The closest open source comparisons to texify are pix2tex and nougat, although they're designed for different purposes:

- Compared to [pix2tex](https://github.com/lukas-blecher/LaTeX-OCR), texify can detect text and inline equations. Pix2tex is designed for block LaTeX equations, and hallucinates more on text.
- Compared to [nougat](https://github.com/facebookresearch/nougat), texify is optimized for equations and small page regions.  Nougat is designed to OCR entire pages, and hallucinates more on small images.

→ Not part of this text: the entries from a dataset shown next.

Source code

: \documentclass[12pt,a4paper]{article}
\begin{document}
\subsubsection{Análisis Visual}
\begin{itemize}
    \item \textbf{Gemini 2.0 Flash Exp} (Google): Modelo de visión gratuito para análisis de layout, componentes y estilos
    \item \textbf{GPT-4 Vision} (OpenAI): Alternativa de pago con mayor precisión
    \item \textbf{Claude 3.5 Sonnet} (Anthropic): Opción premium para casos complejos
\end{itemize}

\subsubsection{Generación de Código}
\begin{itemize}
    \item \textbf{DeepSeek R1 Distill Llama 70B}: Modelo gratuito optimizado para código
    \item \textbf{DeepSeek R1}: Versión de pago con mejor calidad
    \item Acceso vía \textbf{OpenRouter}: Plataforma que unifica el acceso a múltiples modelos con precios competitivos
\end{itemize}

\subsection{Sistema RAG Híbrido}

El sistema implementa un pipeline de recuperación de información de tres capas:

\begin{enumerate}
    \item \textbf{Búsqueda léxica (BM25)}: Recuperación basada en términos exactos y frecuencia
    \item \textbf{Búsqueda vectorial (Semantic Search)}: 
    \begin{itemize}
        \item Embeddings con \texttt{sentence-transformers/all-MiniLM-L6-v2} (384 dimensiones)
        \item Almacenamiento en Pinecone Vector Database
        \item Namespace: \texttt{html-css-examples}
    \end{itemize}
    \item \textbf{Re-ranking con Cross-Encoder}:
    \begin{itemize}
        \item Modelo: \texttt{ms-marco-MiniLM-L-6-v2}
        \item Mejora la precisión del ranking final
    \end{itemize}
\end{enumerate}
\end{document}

See more details in the [benchmarks](#benchmarks) section.

## Community

[Discord](https://discord.gg//KuZwXNGnfH) is where we discuss future development.

## Demo

https://github.com/VikParuchuri/texify/assets/913340/882022a6-020d-4796-af02-67cb77bc084c

## Examples

| Image                      | OCR Markdown              |
|----------------------------|---------------------------|
| [1](data/examples/0.png)   | [1](data/examples/0.md)   |
| [2](data/examples/100.png) | [2](data/examples/100.md) |
| [3](data/examples/300.png) | [3](data/examples/300.md) |
| [4](data/examples/400.png) | [4](data/examples/400.md) |

# Installation

This has been tested on Mac and Linux (Ubuntu and Debian).  You'll need python 3.10+ and [poetry](https://python-poetry.org/docs/#installing-with-the-official-installer).

`pip install texify`

Model weights will automatically download the first time you run it.

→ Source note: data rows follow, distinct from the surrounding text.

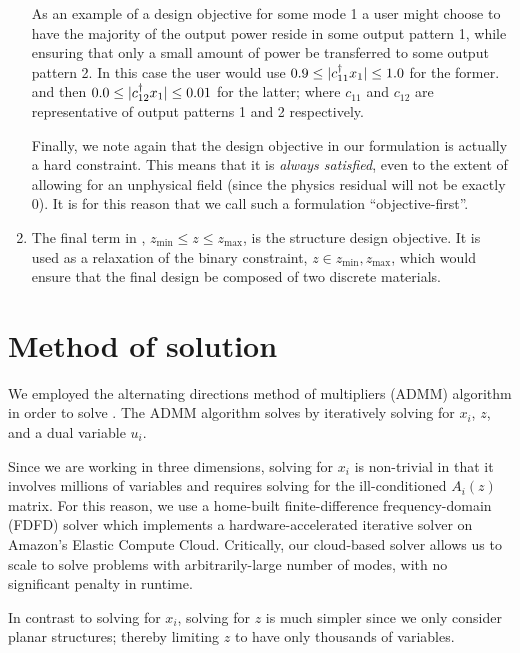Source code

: \documentclass[letterpaper,10pt]{article}
\begin{document}
\begin{enumerate}
    As an example of a design objective for some mode 1 
        a user might choose to have the majority of the output power
        reside in some output pattern 1,
        while ensuring that only a small amount of power 
        be transferred to some output pattern 2.
    In this case the user would use 
        $0.9 \le |c_{11}^\dagger x_1| \le 1.0$ for the former.
        and then $0.0 \le |c_{12}^\dagger x_1| \le 0.01$ for the latter;
        where $c_{11}$ and $c_{12}$ are representative of 
        output patterns 1 and 2 respectively.
        
    Finally, we note again that the design objective in our formulation
        is actually a hard constraint.
    This means that it is \emph{always satisfied}, 
        even to the extent of allowing for an unphysical field 
        (since the physics residual will not be exactly 0).
    It is for this reason that we call such a formulation ``objective-first''.

\item 
    The final term in , $z_\text{min} \le z \le z_\text{max}$,
        is the structure design objective.
    It is used as a relaxation of the binary constraint,
        $z \in {z_\text{min}, z_\text{max}}$,
        which would ensure that the final design be composed 
        of two discrete materials.
\end{enumerate}

\section{Method of solution}
We employed the alternating directions method of multipliers (ADMM) algorithm %
    in order to solve .
The ADMM algorithm solves  by iteratively solving for 
    $x_i$, $z$, and a dual variable $u_i$.

Since we are working in three dimensions, solving  for $x_i$ 
    is non-trivial in that it involves millions of variables and
    requires solving for the ill-conditioned $A_i(z)$ matrix.
For this reason, we use a home-built
    finite-difference frequency-domain (FDFD) solver which 
    implements a hardware-accelerated iterative solver %
    on Amazon's Elastic Compute Cloud.
Critically, our cloud-based solver allows us to scale to solve problems
    with arbitrarily-large number of modes,
    with no significant penalty in runtime.

In contrast to solving for $x_i$, solving for $z$ is much simpler since we
    only consider planar structures;
    thereby limiting $z$ to have only thousands of variables.
\end{document}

**Note** You will need to have PyTorch properly setup for this to work.  You may need to install the CPU version of torch first if you're not using a Mac or a GPU machine.  See [here](https://pytorch.org/get-started/locally/) for more details.

# Usage

- Inspect the settings in `texify/settings.py`.  You can override any settings with environment variables.
- Your torch device will be automatically detected, but you can override this.  For example, `TORCH_DEVICE=cuda` or `TORCH_DEVICE=mps`.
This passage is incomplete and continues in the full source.